* [Records shown]

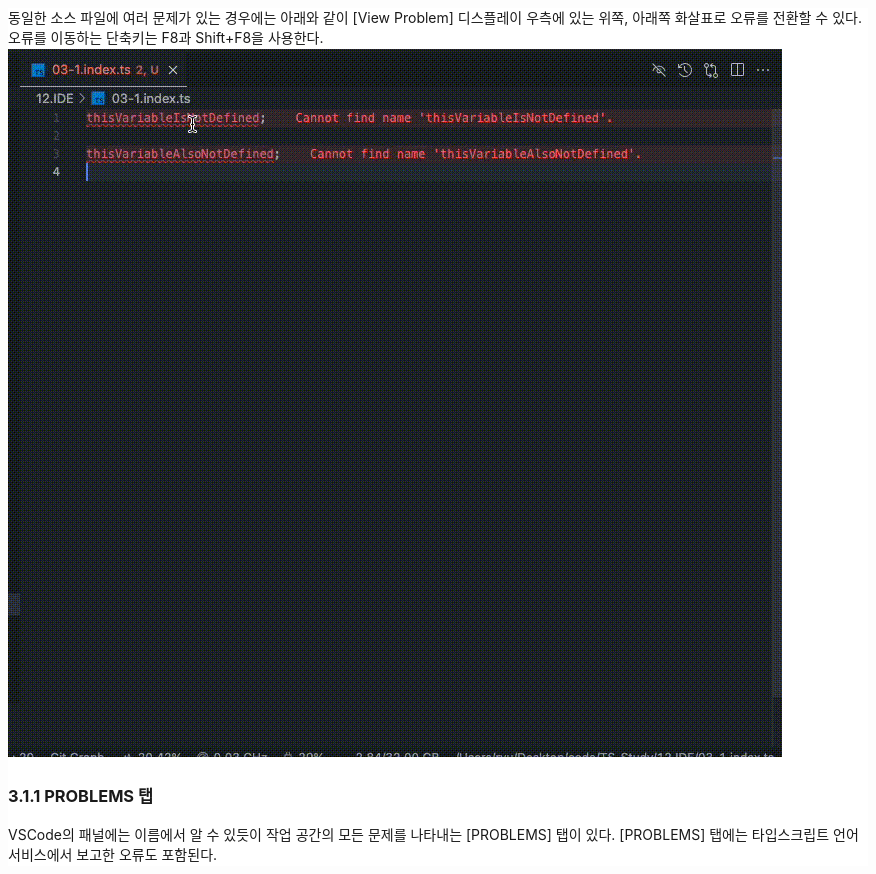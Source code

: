동일한 소스 파일에 여러 문제가 있는 경우에는 아래와 같이 [View Problem] 디스플레이 우측에 있는 위쪽, 아래쪽 화살표로 오류를 전환할 수 있다. 오류를 이동하는 단축키는 F8과 Shift+F8을 사용한다.
![Alt text](./assets/screen-13.gif)

### 3.1.1 PROBLEMS 탭

VSCode의 패널에는 이름에서 알 수 있듯이 작업 공간의 모든 문제를 나타내는 [PROBLEMS] 탭이 있다. [PROBLEMS] 탭에는 타입스크립트 언어 서비스에서 보고한 오류도 포함된다.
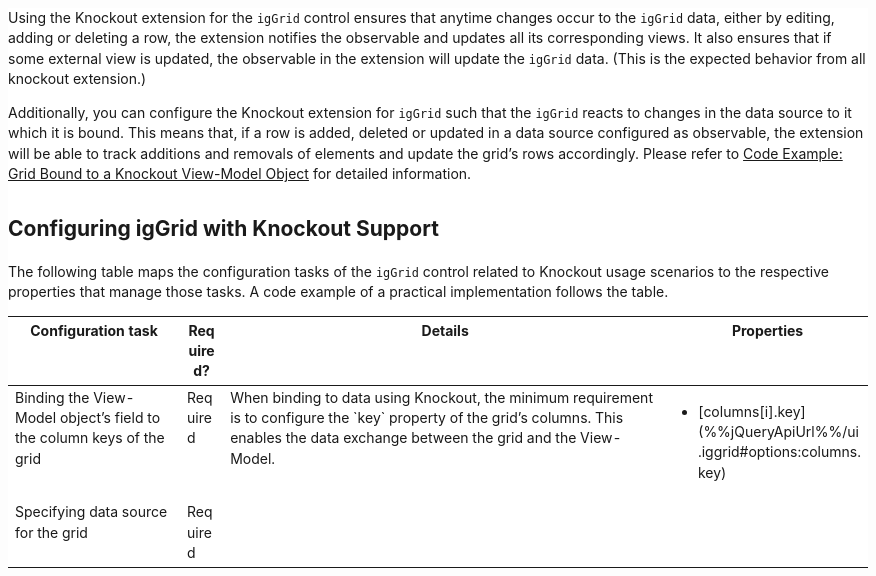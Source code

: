 Using the Knockout extension for the `igGrid` control ensures that anytime changes occur to the `igGrid` data, either by editing, adding or deleting a row, the extension notifies the observable and updates all its corresponding views. It also ensures that if some external view is updated, the observable in the extension will update the `igGrid` data. (This is the expected behavior from all knockout extension.)

Additionally, you can configure the Knockout extension for `igGrid` such that the `igGrid` reacts to changes in the data source to it which it is bound. This means that, if a row is added, deleted or updated in a data source configured as observable, the extension will be able to track additions and removals of elements and update the grid’s rows accordingly. Please refer to [Code Example: Grid Bound to a Knockout View-Model Object](#view-model-bound) for detailed information.



## <a id="configuring"></a> Configuring igGrid with Knockout Support

The following table maps the configuration tasks of the `igGrid` control related to Knockout usage scenarios to the respective properties that manage those tasks. A code example of a practical implementation follows the table.

<table class="table table-striped">
	<thead>
		<tr>
            <th>
Configuration task
			</th>
            <th>
Required?
			</th>
            <th>
Details
			</th>
            <th>
Properties
			</th>
        </tr>
	</thead>
	<tbody>
        <tr>
            <td>
Binding the View-Model object’s field to the column keys of the grid
			</td>
            <td>
Required
			</td>
            <td>
When binding to data using Knockout, the minimum requirement is to configure the `key` property of the grid’s columns. This enables the data exchange between the grid and the View-Model.
			</td>
            <td>
                <ul>
                    <li>
[columns[i].key](%%jQueryApiUrl%%/ui.iggrid#options:columns.key)
					</li>
                </ul>
            </td>
        </tr>
        <tr>
            <td>
Specifying data source for the grid
			</td>
            <td>
Required
			</td>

* [Problem details] All of the data is to be returned exactly, with no pictures included.

* [Response for this exercise]
Source code

:동일한 소스 파일에 여러 문제가 있는 경우에는 아래와 같이 [View Problem] 디스플레이 우측에 있는 위쪽, 아래쪽 화살표로 오류를 전환할 수 있다. 오류를 이동하는 단축키는 F8과 Shift+F8을 사용한다.
![Alt text](./assets/screen-13.gif)

### 3.1.1 PROBLEMS 탭

VSCode의 패널에는 이름에서 알 수 있듯이 작업 공간의 모든 문제를 나타내는 [PROBLEMS] 탭이 있다. [PROBLEMS] 탭에는 타입스크립트 언어 서비스에서 보고한 오류도 포함된다.
Source code

: Using the Knockout extension for the `igGrid` control ensures that anytime changes occur to the `igGrid` data, either by editing, adding or deleting a row, the extension notifies the observable and updates all its corresponding views. It also ensures that if some external view is updated, the observable in the extension will update the `igGrid` data. (This is the expected behavior from all knockout extension.)

Additionally, you can configure the Knockout extension for `igGrid` such that the `igGrid` reacts to changes in the data source to it which it is bound. This means that, if a row is added, deleted or updated in a data source configured as observable, the extension will be able to track additions and removals of elements and update the grid’s rows accordingly. Please refer to [Code Example: Grid Bound to a Knockout View-Model Object](#view-model-bound) for detailed information.



## <a id="configuring"></a> Configuring igGrid with Knockout Support

The following table maps the configuration tasks of the `igGrid` control related to Knockout usage scenarios to the respective properties that manage those tasks. A code example of a practical implementation follows the table.

<table class="table table-striped">
	<thead>
		<tr>
            <th>
Configuration task
			</th>
            <th>
Required?
			</th>
            <th>
Details
			</th>
            <th>
Properties
			</th>
        </tr>
	</thead>
	<tbody>
        <tr>
            <td>
Binding the View-Model object’s field to the column keys of the grid
			</td>
            <td>
Required
			</td>
            <td>
When binding to data using Knockout, the minimum requirement is to configure the `key` property of the grid’s columns. This enables the data exchange between the grid and the View-Model.
			</td>
            <td>
                <ul>
                    <li>
[columns[i].key](%%jQueryApiUrl%%/ui.iggrid#options:columns.key)
					</li>
                </ul>
            </td>
        </tr>
        <tr>
            <td>
Specifying data source for the grid
			</td>
            <td>
Required
			</td>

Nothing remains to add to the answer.